Sex Positivity: The Ultimate Taboo

My generation (and the generation before) have long proclaimed ‘sexual revolutions,’ but to be honest, it all feels a little premature. Before we engage in our own disingenuous version, we need to have difficult  — but genuine — conversations about being sex-positive.

To be broad and general, sex-positivity describes sex which is healthy, free of judgment, and consensual. As a philosophy, we can frame many of the ethical questions in our lives around it. For a firmer grasp, let’s discuss what sex-positivity isn’t.

It doesn’t mean you need to have a lot of sex. Likewise, it means it’s okay to say no to sex — without judgment or pressure.

You don’t have to be pro-pornography, or even pro-sex work. Whether you like or dislike these things, you’re not judging whether the workers or the work is right or wrong. Sex-positivity encourages non-judgmental discourse about these topics, and may even help you unbox your own feelings on them.

It doesn’t affirm every sexual act. Children, people who are intoxicated, and animals cannot consent.

Finally, sex-positivity isn’t just for women. It can, and should(!), be applied to people of all genders and orientations.

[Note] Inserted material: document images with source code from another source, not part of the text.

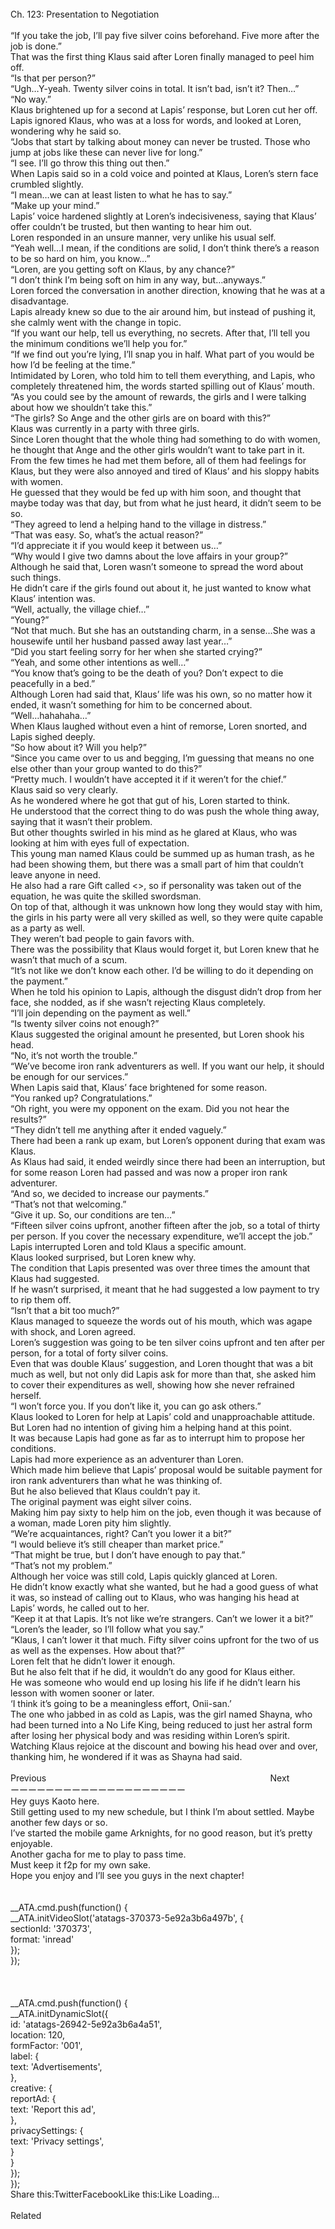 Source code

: <br/>
Ch. 123: Presentation to Negotiation<br/>
 <br/>
“If you take the job, I’ll pay five silver coins beforehand. Five more after the job is done.”<br/>
That was the first thing Klaus said after Loren finally managed to peel him off.<br/>
“Is that per person?”<br/>
“Ugh…Y-yeah. Twenty silver coins in total. It isn’t bad, isn’t it? Then…”<br/>
“No way.”<br/>
Klaus brightened up for a second at Lapis’ response, but Loren cut her off.<br/>
Lapis ignored Klaus, who was at a loss for words, and looked at Loren, wondering why he said so.<br/>
“Jobs that start by talking about money can never be trusted. Those who jump at jobs like these can never live for long.”<br/>
“I see. I’ll go throw this thing out then.”<br/>
When Lapis said so in a cold voice and pointed at Klaus, Loren’s stern face crumbled slightly.<br/>
“I mean…we can at least listen to what he has to say.”<br/>
“Make up your mind.”<br/>
Lapis’ voice hardened slightly at Loren’s indecisiveness, saying that Klaus’ offer couldn’t be trusted, but then wanting to hear him out.<br/>
Loren responded in an unsure manner, very unlike his usual self.<br/>
“Yeah well…I mean, if the conditions are solid, I don’t think there’s a reason to be so hard on him, you know…”<br/>
“Loren, are you getting soft on Klaus, by any chance?”<br/>
“I don’t think I’m being soft on him in any way, but…anyways.”<br/>
Loren forced the conversation in another direction, knowing that he was at a disadvantage.<br/>
Lapis already knew so due to the air around him, but instead of pushing it, she calmly went with the change in topic.<br/>
“If you want our help, tell us everything, no secrets. After that, I’ll tell you the minimum conditions we’ll help you for.”<br/>
“If we find out you’re lying, I’ll snap you in half. What part of you would be how I’d be feeling at the time.”<br/>
Intimidated by Loren, who told him to tell them everything, and Lapis, who completely threatened him, the words started spilling out of Klaus’ mouth.<br/>
“As you could see by the amount of rewards, the girls and I were talking about how we shouldn’t take this.”<br/>
“The girls? So Ange and the other girls are on board with this?”<br/>
Klaus was currently in a party with three girls.<br/>
Since Loren thought that the whole thing had something to do with women, he thought that Ange and the other girls wouldn’t want to take part in it.<br/>
From the few times he had met them before, all of them had feelings for Klaus, but they were also annoyed and tired of Klaus’ and his sloppy habits with women.<br/>
He guessed that they would be fed up with him soon, and thought that maybe today was that day, but from what he just heard, it didn’t seem to be so.<br/>
“They agreed to lend a helping hand to the village in distress.”<br/>
“That was easy. So, what’s the actual reason?”<br/>
“I’d appreciate it if you would keep it between us…”<br/>
“Why would I give two damns about the love affairs in your group?”<br/>
Although he said that, Loren wasn’t someone to spread the word about such things.<br/>
He didn’t care if the girls found out about it, he just wanted to know what Klaus’ intention was.<br/>
“Well, actually, the village chief…”<br/>
“Young?”<br/>
“Not that much. But she has an outstanding charm, in a sense…She was a housewife until her husband passed away last year…”<br/>
“Did you start feeling sorry for her when she started crying?”<br/>
“Yeah, and some other intentions as well…”<br/>
“You know that’s going to be the death of you? Don’t expect to die peacefully in a bed.”<br/>
Although Loren had said that, Klaus’ life was his own, so no matter how it ended, it wasn’t something for him to be concerned about.<br/>
“Well…hahahaha…”<br/>
When Klaus laughed without even a hint of remorse, Loren snorted, and Lapis sighed deeply.<br/>
“So how about it? Will you help?”<br/>
“Since you came over to us and begging, I’m guessing that means no one else other than your group wanted to do this?”<br/>
“Pretty much. I wouldn’t have accepted it if it weren’t for the chief.”<br/>
Klaus said so very clearly.<br/>
As he wondered where he got that gut of his, Loren started to think.<br/>
He understood that the correct thing to do was push the whole thing away, saying that it wasn’t their problem.<br/>
But other thoughts swirled in his mind as he glared at Klaus, who was looking at him with eyes full of expectation.<br/>
This young man named Klaus could be summed up as human trash, as he had been showing them, but there was a small part of him that couldn’t leave anyone in need.<br/>
He also had a rare Gift called <<Boost>>, so if personality was taken out of the equation, he was quite the skilled swordsman.<br/>
On top of that, although it was unknown how long they would stay with him, the girls in his party were all very skilled as well, so they were quite capable as a party as well.<br/>
They weren’t bad people to gain favors with.<br/>
There was the possibility that Klaus would forget it, but Loren knew that he wasn’t that much of a scum.<br/>
“It’s not like we don’t know each other. I’d be willing to do it depending on the payment.”<br/>
When he told his opinion to Lapis, although the disgust didn’t drop from her face, she nodded, as if she wasn’t rejecting Klaus completely.<br/>
“I’ll join depending on the payment as well.”<br/>
“Is twenty silver coins not enough?”<br/>
Klaus suggested the original amount he presented, but Loren shook his head.<br/>
“No, it’s not worth the trouble.”<br/>
“We’ve become iron rank adventurers as well. If you want our help, it should be enough for our services.”<br/>
When Lapis said that, Klaus’ face brightened for some reason.<br/>
“You ranked up? Congratulations.”<br/>
“Oh right, you were my opponent on the exam. Did you not hear the results?”<br/>
“They didn’t tell me anything after it ended vaguely.”<br/>
There had been a rank up exam, but Loren’s opponent during that exam was Klaus.<br/>
As Klaus had said, it ended weirdly since there had been an interruption, but for some reason Loren had passed and was now a proper iron rank adventurer.<br/>
“And so, we decided to increase our payments.”<br/>
“That’s not that welcoming.”<br/>
“Give it up. So, our conditions are ten…”<br/>
“Fifteen silver coins upfront, another fifteen after the job, so a total of thirty per person. If you cover the necessary expenditure, we’ll accept the job.”<br/>
Lapis interrupted Loren and told Klaus a specific amount.<br/>
Klaus looked surprised, but Loren knew why.<br/>
The condition that Lapis presented was over three times the amount that Klaus had suggested.<br/>
If he wasn’t surprised, it meant that he had suggested a low payment to try to rip them off.<br/>
“Isn’t that a bit too much?”<br/>
Klaus managed to squeeze the words out of his mouth, which was agape with shock, and Loren agreed.<br/>
Loren’s suggestion was going to be ten silver coins upfront and ten after per person, for a total of forty silver coins.<br/>
Even that was double Klaus’ suggestion, and Loren thought that was a bit much as well, but not only did Lapis ask for more than that, she asked him to cover their expenditures as well, showing how she never refrained herself.<br/>
“I won’t force you. If you don’t like it, you can go ask others.”<br/>
Klaus looked to Loren for help at Lapis’ cold and unapproachable attitude.<br/>
But Loren had no intention of giving him a helping hand at this point.<br/>
It was because Lapis had gone as far as to interrupt him to propose her conditions.<br/>
Lapis had more experience as an adventurer than Loren.<br/>
Which made him believe that Lapis’ proposal would be suitable payment for iron rank adventurers than what he was thinking of.<br/>
But he also believed that Klaus couldn’t pay it.<br/>
The original payment was eight silver coins.<br/>
Making him pay sixty to help him on the job, even though it was because of a woman, made Loren pity him slightly.<br/>
“We’re acquaintances, right? Can’t you lower it a bit?”<br/>
“I would believe it’s still cheaper than market price.”<br/>
“That might be true, but I don’t have enough to pay that.”<br/>
“That’s not my problem.”<br/>
Although her voice was still cold, Lapis quickly glanced at Loren.<br/>
He didn’t know exactly what she wanted, but he had a good guess of what it was, so instead of calling out to Klaus, who was hanging his head at Lapis’ words, he called out to her.<br/>
“Keep it at that Lapis. It’s not like we’re strangers. Can’t we lower it a bit?”<br/>
“Loren’s the leader, so I’ll follow what you say.”<br/>
“Klaus, I can’t lower it that much. Fifty silver coins upfront for the two of us as well as the expenses. How about that?”<br/>
Loren felt that he didn’t lower it enough.<br/>
But he also felt that if he did, it wouldn’t do any good for Klaus either.<br/>
He was someone who would end up losing his life if he didn’t learn his lesson with women sooner or later.<br/>
‘I think it’s going to be a meaningless effort, Onii-san.’<br/>
The one who jabbed in as cold as Lapis, was the girl named Shayna, who had been turned into a No Life King, being reduced to just her astral form after losing her physical body and was residing within Loren’s spirit.<br/>
Watching Klaus rejoice at the discount and bowing his head over and over, thanking him, he wondered if it was as Shayna had said.<br/>
 <br/>
Previous                                                                                           Next<br/>
ーーーーーーーーーーーーーーーーーーーー<br/>
Hey guys Kaoto here.<br/>
Still getting used to my new schedule, but I think I’m about settled. Maybe another few days or so.<br/>
I’ve started the mobile game Arknights, for no good reason, but it’s pretty enjoyable.<br/>
Another gacha for me to play to pass time.<br/>
Must keep it f2p for my own sake.<br/>
Hope you enjoy and I’ll see you guys in the next chapter!<br/>
<br/>
<br/>
            __ATA.cmd.push(function() {<br/>
                __ATA.initVideoSlot('atatags-370373-5e92a3b6a497b', {<br/>
                    sectionId: '370373',<br/>
                    format: 'inread'<br/>
                });<br/>
            });<br/>
        <br/>
 <br/>
<br/>
				__ATA.cmd.push(function() {<br/>
					__ATA.initDynamicSlot({<br/>
						id: 'atatags-26942-5e92a3b6a4a51',<br/>
						location: 120,<br/>
						formFactor: '001',<br/>
						label: {<br/>
							text: 'Advertisements',<br/>
						},<br/>
						creative: {<br/>
							reportAd: {<br/>
								text: 'Report this ad',<br/>
							},<br/>
							privacySettings: {<br/>
								text: 'Privacy settings',<br/>
							}<br/>
						}<br/>
					});<br/>
				});<br/>
			Share this:TwitterFacebookLike this:Like Loading...<br/>
<br/>
Related<br/>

America is an overwhelmingly sex-negative place. Perhaps because of our Puritan roots or our free-market values, sex is completely commodified. Coercion, subversion, and violence within our own relationships is disconcertingly commonplace.

This, in a single thought, is the essence of sex-negativity.

As a direct result of sex-negative attitudes, a common perception is that sexual violence is far removed from the United States. Sure, there’s a foreign sex trade dealing in little girls and young women abroad. Further, it’s outside our borders that we’ll acknowledge rape as a tactic of war. Even sex tourism is okay if we’re doing it elsewhere. But are we courting cognitive dissonance with puritanical, sex-negative social heirlooms in regard to our own relationships and ways of thinking?

These attitudes serve one purpose:

to make consumption of the traditionally unpalatable more digestible for people who have been raised within a culture of guilt and shame. For this reason, it’s revolutionary to live shamelessly and without fear, which makes sex-positivity more necessary than ever.

Sex-positivity encompasses body- and gender-positivity. Indeed, those who do not identify with a gender, or who are transgender, are among those who experience the most discrimination and violence. In housing, in work, in their families and personal lives, sex-negativity has taken over.

Violence is highly codified and sanctioned by both governments and corporations against those in the trans community, and there seems to be no relief in sight. Indeed, movements against trans-people seem to be picking up steam — not disappearing.

As long as these ideas exist in a vacuum, far removed from public consciousness, the ‘sexual revolution’ will never happen. Not here, not abroad, not anywhere. Confronting sex violence means confronting yourself. You.

For that reason, it may be the ultimate taboo.